Two-part harmony: Angelo Badalamenti, who also did the score for Blue Velvet, says he and Lynch "Tune in to each other"
Composer Badalamenti explains the Love Theme - and lunch
COMPOSER ANGELO BADALAMENTI created most of the ominous music for Twin Peaks in a dim room near Macy's in Manhattan, part of a small, underfurnished apartment he uses as a combination office-studio. Last fall, Badalamenti sat at his electronic keyboards, with director David Lynch coaching from a nearby chair, and in 20 minutes produced the signature theme for the series, the Love Theme from Twin Peaks, as Badalamenti calls it. "You just wrote 75 percent of the score," Lynch said excitedly. "It's the mood of the whole piece. It is Twin Peaks."
The Love Theme, which is heard repeatedly throughout the series, is a short, twisted piece of music, lasting about three minutes. But the sheer speed and ease of its composition indicate what a happy collaboration Badalamenti and Lynch share. It began with Blue Velvet, when Badalamenti was called in to be Isabella Rossellini's vocal coach and ended up writing the whole score. Since then, the two have produced an album of rock music for singer Julee Cruise and an experimental theatrical-musical piece, Industrial Symphony No. 1. Badalamenti is also doing the music for Lynch's new film, Wild at Heart, which will be his 12th movie score and his second for Lynch. "David and I read each other very well in the creative world," Badalamenti says. "We can tune in to each other."
Badalamenti and Lynch often lose themselves in work for hours in the small studio, which is dominated by electronic gear: the keyboards, a small TV, two VCRs, and a stereo system with a double-cassette deck. "I can't begin to tell you what fun we have," says Badalamenti, 52, who commutes to the apartment from his home in exurban New Jersey.
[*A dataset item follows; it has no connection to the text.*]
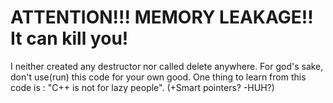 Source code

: # ATTENTION!!! MEMORY LEAKAGE!! It can kill you!
I neither created any destructor nor called delete anywhere. For god's sake, don't use(run) this code for your own good. One thing to learn from this code is : "C++ is not for lazy people". (+Smart pointers? -HUH?)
Lynch describes the moods or emotions he wants the music to evoke, sometimes even whistling a melodic fragment. Badalamenti begins to play the piano, and Lynch helps to fine tune. During lunch breaks, the duo always order the same food: turkey on whole-wheat toast, with lettuce and tomato, mayo on the side, one order of fries, two cups of coffee. Only on rare occasions - "when we want to pork out," Badalamenti says - will they share an order of bacon fried to extreme crispness, or what Badalamenti calls "cremated."
Because the duo have such a great rapport, Badalamenti knew what to do when Lynch asked him to write something "dark and beautiful" for Twin Peaks. To some ears, the resulting music may sound like something from a soap opera. That similarity is no accident. Says Badalamenti: "David started out with Twin Peaks saying, `This is Blue Velvet gone Peyton Place."'
The soapiness of the Twin Peaks music comes in the middle of the Love Theme, which Badalamenti breaks down into four distinct parts. First comes a ponderous two-note pattern, the Dark Intro, which is an up-and-down drone that creates a tangible sense of doom. Next comes the Climb, a sudsy melody that parades up the scale oh-so-slowly, swelling with melodramatic fervor to the Climax. This orgy of feeling is the sort of thing that used to put viewers in the mood to watch The Edge of Night. Once this musical passion is spent, the melody begins to ebb, in what Badalamenti calls the Falling Part.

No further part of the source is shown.